Mother taught me to read and write, despite the new laws. She raided an old schoolhouse and found a handful of unburned books. When she got sick a few years after, I was able to take an under-the-table job at a ranch, helping keep the accounts. The sight of the farmhands driving the cattle to the fields, the smell of the slaughterhouse—it was all nauseating, but the money was better than anything else I could find. It kept us fed, more or less.
Two-B was my favorite. When I hid away in the fields, sucking down a stolen raw egg or two, I would fantasize about it. If he was only lost, he could come back. Maybe he was off in the mountains, with the rebellion. Maybe they weren't all killed after all. I would travel to find him when I got bigger, or he would come find us, lift me up again, take us to the mountain to live on fish and wild berries. Mother would get well again.
Maybe it's true—who knows? We hear stories even now about men hiding away, fighting a battle long-since over. He could have been one of them. Trapped, thinking of me as I thought of him. It made the work a little easier to bear.

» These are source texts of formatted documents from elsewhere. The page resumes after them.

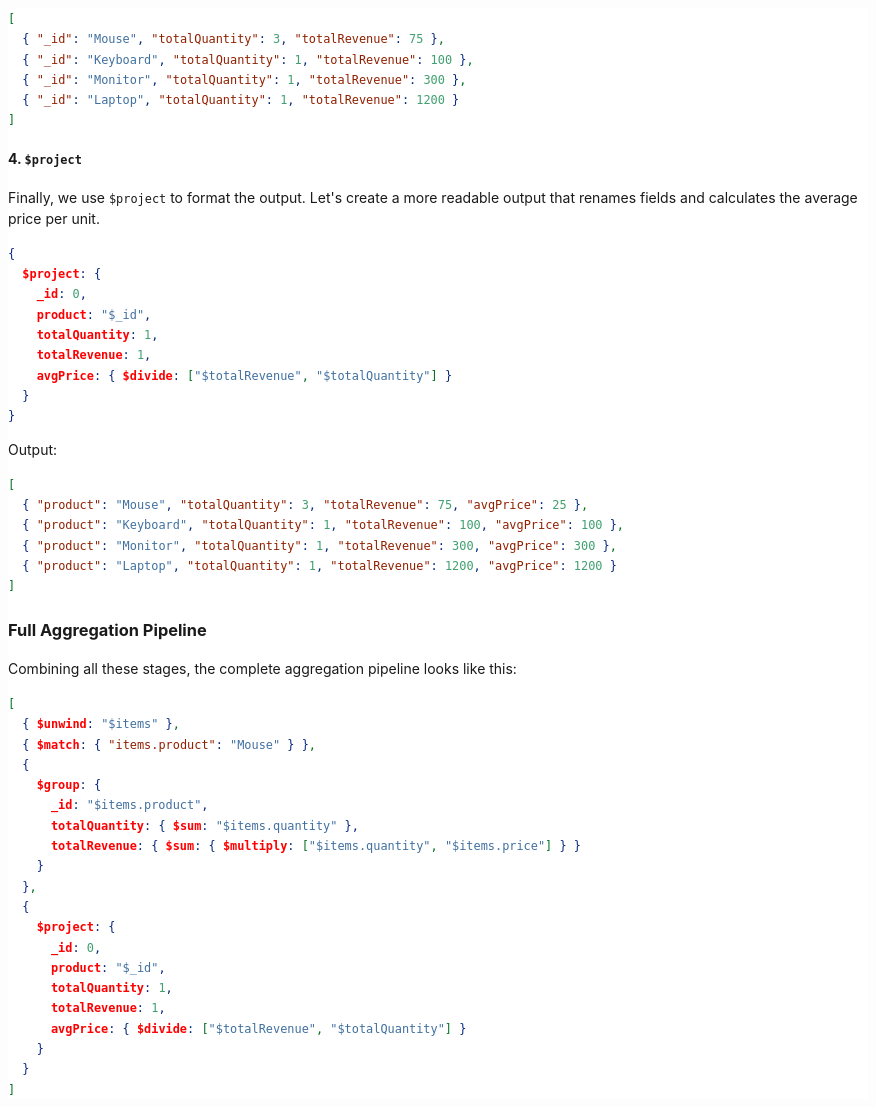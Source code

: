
 ```json
[
  { "_id": "Mouse", "totalQuantity": 3, "totalRevenue": 75 },
  { "_id": "Keyboard", "totalQuantity": 1, "totalRevenue": 100 },
  { "_id": "Monitor", "totalQuantity": 1, "totalRevenue": 300 },
  { "_id": "Laptop", "totalQuantity": 1, "totalRevenue": 1200 }
]
```

#### **4\.** `$project`

Finally, we use `$project` to format the output. Let's create a more readable output that renames fields and calculates the average price per unit.

```json
{
  $project: {
    _id: 0,
    product: "$_id",
    totalQuantity: 1,
    totalRevenue: 1,
    avgPrice: { $divide: ["$totalRevenue", "$totalQuantity"] }
  }
}
```

Output:

```json
[
  { "product": "Mouse", "totalQuantity": 3, "totalRevenue": 75, "avgPrice": 25 },
  { "product": "Keyboard", "totalQuantity": 1, "totalRevenue": 100, "avgPrice": 100 },
  { "product": "Monitor", "totalQuantity": 1, "totalRevenue": 300, "avgPrice": 300 },
  { "product": "Laptop", "totalQuantity": 1, "totalRevenue": 1200, "avgPrice": 1200 }
]
```

### **Full Aggregation Pipeline**

Combining all these stages, the complete aggregation pipeline looks like this:

```json
[
  { $unwind: "$items" },
  { $match: { "items.product": "Mouse" } },
  {
    $group: {
      _id: "$items.product",
      totalQuantity: { $sum: "$items.quantity" },
      totalRevenue: { $sum: { $multiply: ["$items.quantity", "$items.price"] } }
    }
  },
  {
    $project: {
      _id: 0,
      product: "$_id",
      totalQuantity: 1,
      totalRevenue: 1,
      avgPrice: { $divide: ["$totalRevenue", "$totalQuantity"] }
    }
  }
]
```
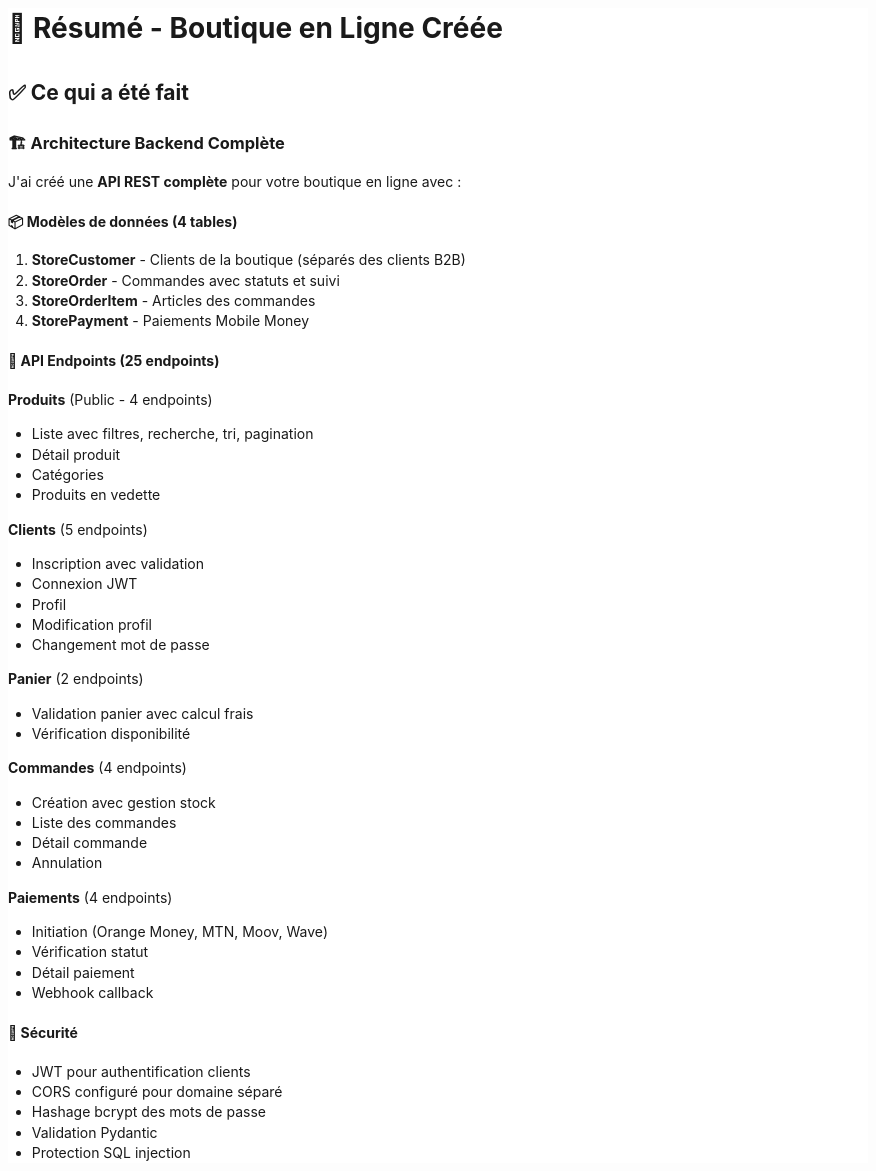 # 🎉 Résumé - Boutique en Ligne Créée

## ✅ Ce qui a été fait

### 🏗️ Architecture Backend Complète

J'ai créé une **API REST complète** pour votre boutique en ligne avec :

#### 📦 Modèles de données (4 tables)
1. **StoreCustomer** - Clients de la boutique (séparés des clients B2B)
2. **StoreOrder** - Commandes avec statuts et suivi
3. **StoreOrderItem** - Articles des commandes
4. **StorePayment** - Paiements Mobile Money

#### 🔌 API Endpoints (25 endpoints)

**Produits** (Public - 4 endpoints)
- Liste avec filtres, recherche, tri, pagination
- Détail produit
- Catégories
- Produits en vedette

**Clients** (5 endpoints)
- Inscription avec validation
- Connexion JWT
- Profil
- Modification profil
- Changement mot de passe

**Panier** (2 endpoints)
- Validation panier avec calcul frais
- Vérification disponibilité

**Commandes** (4 endpoints)
- Création avec gestion stock
- Liste des commandes
- Détail commande
- Annulation

**Paiements** (4 endpoints)
- Initiation (Orange Money, MTN, Moov, Wave)
- Vérification statut
- Détail paiement
- Webhook callback

#### 🔐 Sécurité
- JWT pour authentification clients
- CORS configuré pour domaine séparé
- Hashage bcrypt des mots de passe
- Validation Pydantic
- Protection SQL injection
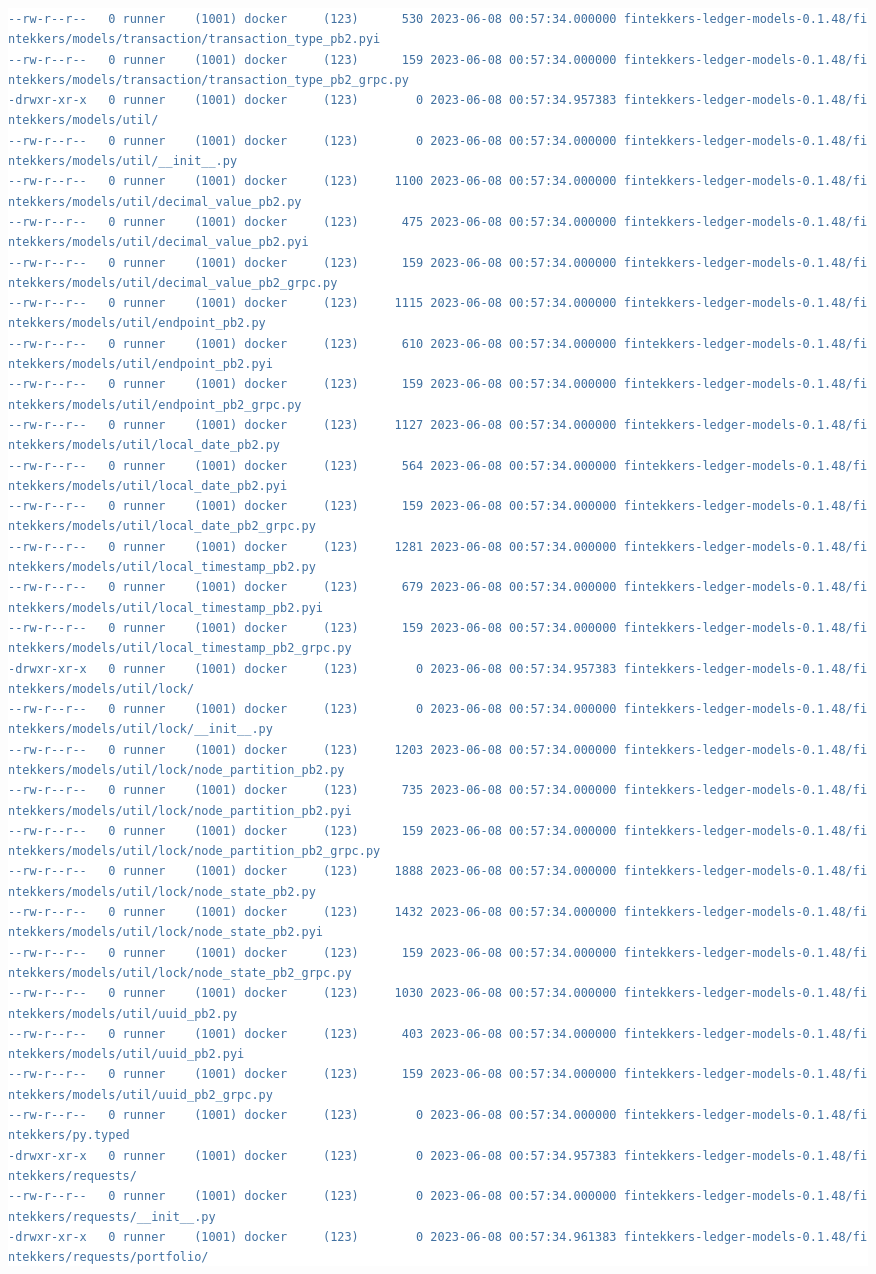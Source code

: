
 ```diff
--rw-r--r--   0 runner    (1001) docker     (123)      530 2023-06-08 00:57:34.000000 fintekkers-ledger-models-0.1.48/fintekkers/models/transaction/transaction_type_pb2.pyi
--rw-r--r--   0 runner    (1001) docker     (123)      159 2023-06-08 00:57:34.000000 fintekkers-ledger-models-0.1.48/fintekkers/models/transaction/transaction_type_pb2_grpc.py
-drwxr-xr-x   0 runner    (1001) docker     (123)        0 2023-06-08 00:57:34.957383 fintekkers-ledger-models-0.1.48/fintekkers/models/util/
--rw-r--r--   0 runner    (1001) docker     (123)        0 2023-06-08 00:57:34.000000 fintekkers-ledger-models-0.1.48/fintekkers/models/util/__init__.py
--rw-r--r--   0 runner    (1001) docker     (123)     1100 2023-06-08 00:57:34.000000 fintekkers-ledger-models-0.1.48/fintekkers/models/util/decimal_value_pb2.py
--rw-r--r--   0 runner    (1001) docker     (123)      475 2023-06-08 00:57:34.000000 fintekkers-ledger-models-0.1.48/fintekkers/models/util/decimal_value_pb2.pyi
--rw-r--r--   0 runner    (1001) docker     (123)      159 2023-06-08 00:57:34.000000 fintekkers-ledger-models-0.1.48/fintekkers/models/util/decimal_value_pb2_grpc.py
--rw-r--r--   0 runner    (1001) docker     (123)     1115 2023-06-08 00:57:34.000000 fintekkers-ledger-models-0.1.48/fintekkers/models/util/endpoint_pb2.py
--rw-r--r--   0 runner    (1001) docker     (123)      610 2023-06-08 00:57:34.000000 fintekkers-ledger-models-0.1.48/fintekkers/models/util/endpoint_pb2.pyi
--rw-r--r--   0 runner    (1001) docker     (123)      159 2023-06-08 00:57:34.000000 fintekkers-ledger-models-0.1.48/fintekkers/models/util/endpoint_pb2_grpc.py
--rw-r--r--   0 runner    (1001) docker     (123)     1127 2023-06-08 00:57:34.000000 fintekkers-ledger-models-0.1.48/fintekkers/models/util/local_date_pb2.py
--rw-r--r--   0 runner    (1001) docker     (123)      564 2023-06-08 00:57:34.000000 fintekkers-ledger-models-0.1.48/fintekkers/models/util/local_date_pb2.pyi
--rw-r--r--   0 runner    (1001) docker     (123)      159 2023-06-08 00:57:34.000000 fintekkers-ledger-models-0.1.48/fintekkers/models/util/local_date_pb2_grpc.py
--rw-r--r--   0 runner    (1001) docker     (123)     1281 2023-06-08 00:57:34.000000 fintekkers-ledger-models-0.1.48/fintekkers/models/util/local_timestamp_pb2.py
--rw-r--r--   0 runner    (1001) docker     (123)      679 2023-06-08 00:57:34.000000 fintekkers-ledger-models-0.1.48/fintekkers/models/util/local_timestamp_pb2.pyi
--rw-r--r--   0 runner    (1001) docker     (123)      159 2023-06-08 00:57:34.000000 fintekkers-ledger-models-0.1.48/fintekkers/models/util/local_timestamp_pb2_grpc.py
-drwxr-xr-x   0 runner    (1001) docker     (123)        0 2023-06-08 00:57:34.957383 fintekkers-ledger-models-0.1.48/fintekkers/models/util/lock/
--rw-r--r--   0 runner    (1001) docker     (123)        0 2023-06-08 00:57:34.000000 fintekkers-ledger-models-0.1.48/fintekkers/models/util/lock/__init__.py
--rw-r--r--   0 runner    (1001) docker     (123)     1203 2023-06-08 00:57:34.000000 fintekkers-ledger-models-0.1.48/fintekkers/models/util/lock/node_partition_pb2.py
--rw-r--r--   0 runner    (1001) docker     (123)      735 2023-06-08 00:57:34.000000 fintekkers-ledger-models-0.1.48/fintekkers/models/util/lock/node_partition_pb2.pyi
--rw-r--r--   0 runner    (1001) docker     (123)      159 2023-06-08 00:57:34.000000 fintekkers-ledger-models-0.1.48/fintekkers/models/util/lock/node_partition_pb2_grpc.py
--rw-r--r--   0 runner    (1001) docker     (123)     1888 2023-06-08 00:57:34.000000 fintekkers-ledger-models-0.1.48/fintekkers/models/util/lock/node_state_pb2.py
--rw-r--r--   0 runner    (1001) docker     (123)     1432 2023-06-08 00:57:34.000000 fintekkers-ledger-models-0.1.48/fintekkers/models/util/lock/node_state_pb2.pyi
--rw-r--r--   0 runner    (1001) docker     (123)      159 2023-06-08 00:57:34.000000 fintekkers-ledger-models-0.1.48/fintekkers/models/util/lock/node_state_pb2_grpc.py
--rw-r--r--   0 runner    (1001) docker     (123)     1030 2023-06-08 00:57:34.000000 fintekkers-ledger-models-0.1.48/fintekkers/models/util/uuid_pb2.py
--rw-r--r--   0 runner    (1001) docker     (123)      403 2023-06-08 00:57:34.000000 fintekkers-ledger-models-0.1.48/fintekkers/models/util/uuid_pb2.pyi
--rw-r--r--   0 runner    (1001) docker     (123)      159 2023-06-08 00:57:34.000000 fintekkers-ledger-models-0.1.48/fintekkers/models/util/uuid_pb2_grpc.py
--rw-r--r--   0 runner    (1001) docker     (123)        0 2023-06-08 00:57:34.000000 fintekkers-ledger-models-0.1.48/fintekkers/py.typed
-drwxr-xr-x   0 runner    (1001) docker     (123)        0 2023-06-08 00:57:34.957383 fintekkers-ledger-models-0.1.48/fintekkers/requests/
--rw-r--r--   0 runner    (1001) docker     (123)        0 2023-06-08 00:57:34.000000 fintekkers-ledger-models-0.1.48/fintekkers/requests/__init__.py
-drwxr-xr-x   0 runner    (1001) docker     (123)        0 2023-06-08 00:57:34.961383 fintekkers-ledger-models-0.1.48/fintekkers/requests/portfolio/
```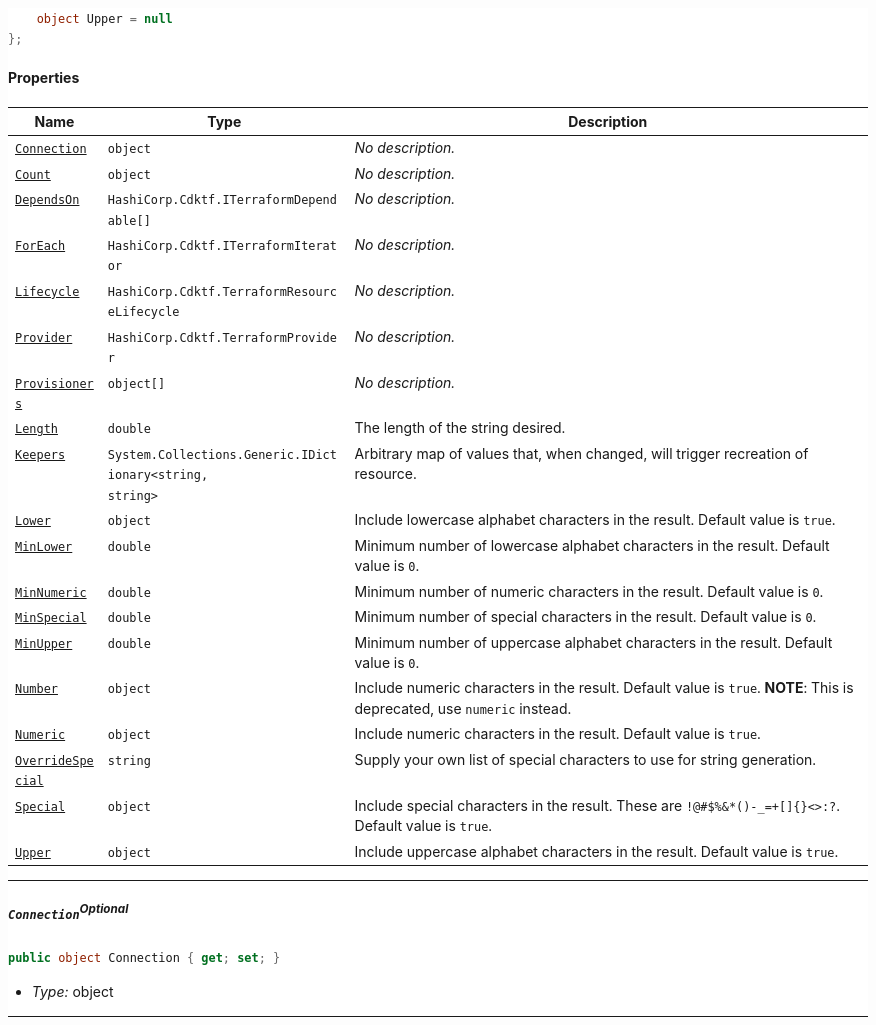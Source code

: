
 ```csharp
    object Upper = null
};
```

#### Properties <a name="Properties" id="Properties"></a>

| **Name** | **Type** | **Description** |
| --- | --- | --- |
| <code><a href="#@cdktf/provider-random.stringResource.StringResourceConfig.property.connection">Connection</a></code> | <code>object</code> | *No description.* |
| <code><a href="#@cdktf/provider-random.stringResource.StringResourceConfig.property.count">Count</a></code> | <code>object</code> | *No description.* |
| <code><a href="#@cdktf/provider-random.stringResource.StringResourceConfig.property.dependsOn">DependsOn</a></code> | <code>HashiCorp.Cdktf.ITerraformDependable[]</code> | *No description.* |
| <code><a href="#@cdktf/provider-random.stringResource.StringResourceConfig.property.forEach">ForEach</a></code> | <code>HashiCorp.Cdktf.ITerraformIterator</code> | *No description.* |
| <code><a href="#@cdktf/provider-random.stringResource.StringResourceConfig.property.lifecycle">Lifecycle</a></code> | <code>HashiCorp.Cdktf.TerraformResourceLifecycle</code> | *No description.* |
| <code><a href="#@cdktf/provider-random.stringResource.StringResourceConfig.property.provider">Provider</a></code> | <code>HashiCorp.Cdktf.TerraformProvider</code> | *No description.* |
| <code><a href="#@cdktf/provider-random.stringResource.StringResourceConfig.property.provisioners">Provisioners</a></code> | <code>object[]</code> | *No description.* |
| <code><a href="#@cdktf/provider-random.stringResource.StringResourceConfig.property.length">Length</a></code> | <code>double</code> | The length of the string desired. |
| <code><a href="#@cdktf/provider-random.stringResource.StringResourceConfig.property.keepers">Keepers</a></code> | <code>System.Collections.Generic.IDictionary<string, string></code> | Arbitrary map of values that, when changed, will trigger recreation of resource. |
| <code><a href="#@cdktf/provider-random.stringResource.StringResourceConfig.property.lower">Lower</a></code> | <code>object</code> | Include lowercase alphabet characters in the result. Default value is `true`. |
| <code><a href="#@cdktf/provider-random.stringResource.StringResourceConfig.property.minLower">MinLower</a></code> | <code>double</code> | Minimum number of lowercase alphabet characters in the result. Default value is `0`. |
| <code><a href="#@cdktf/provider-random.stringResource.StringResourceConfig.property.minNumeric">MinNumeric</a></code> | <code>double</code> | Minimum number of numeric characters in the result. Default value is `0`. |
| <code><a href="#@cdktf/provider-random.stringResource.StringResourceConfig.property.minSpecial">MinSpecial</a></code> | <code>double</code> | Minimum number of special characters in the result. Default value is `0`. |
| <code><a href="#@cdktf/provider-random.stringResource.StringResourceConfig.property.minUpper">MinUpper</a></code> | <code>double</code> | Minimum number of uppercase alphabet characters in the result. Default value is `0`. |
| <code><a href="#@cdktf/provider-random.stringResource.StringResourceConfig.property.number">Number</a></code> | <code>object</code> | Include numeric characters in the result. Default value is `true`. **NOTE**: This is deprecated, use `numeric` instead. |
| <code><a href="#@cdktf/provider-random.stringResource.StringResourceConfig.property.numeric">Numeric</a></code> | <code>object</code> | Include numeric characters in the result. Default value is `true`. |
| <code><a href="#@cdktf/provider-random.stringResource.StringResourceConfig.property.overrideSpecial">OverrideSpecial</a></code> | <code>string</code> | Supply your own list of special characters to use for string generation. |
| <code><a href="#@cdktf/provider-random.stringResource.StringResourceConfig.property.special">Special</a></code> | <code>object</code> | Include special characters in the result. These are `!@#$%&*()-_=+[]{}<>:?`. Default value is `true`. |
| <code><a href="#@cdktf/provider-random.stringResource.StringResourceConfig.property.upper">Upper</a></code> | <code>object</code> | Include uppercase alphabet characters in the result. Default value is `true`. |

---

##### `Connection`<sup>Optional</sup> <a name="Connection" id="@cdktf/provider-random.stringResource.StringResourceConfig.property.connection"></a>

```csharp
public object Connection { get; set; }
```

- *Type:* object

---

After a few months, Mother asked me to stay home for a day. Pain kept her in bed. For hours, I held her thin hand, watching. She didn't vanish, but she was gone.
At the ranch the next day, I tore down a chunk of the rotten fencing on the far end of the fields. But the cows never found it. Or if they did, they never tried to leave.
Me too, I guess. I stopped thinking about the mountains.
There's one more dream. I look back and everything stands still. My father faces me, waiting. I want to say, please, take my hand, don't go. I need you. Give me something to diminish. Be big so that I can make you small. I love you, I love you. Say something. They're coming, hurry. I hate you for leaving. Don't vanish. I love you.
But we are both quiet, staring with big moist eyes, dogs and flowers all around.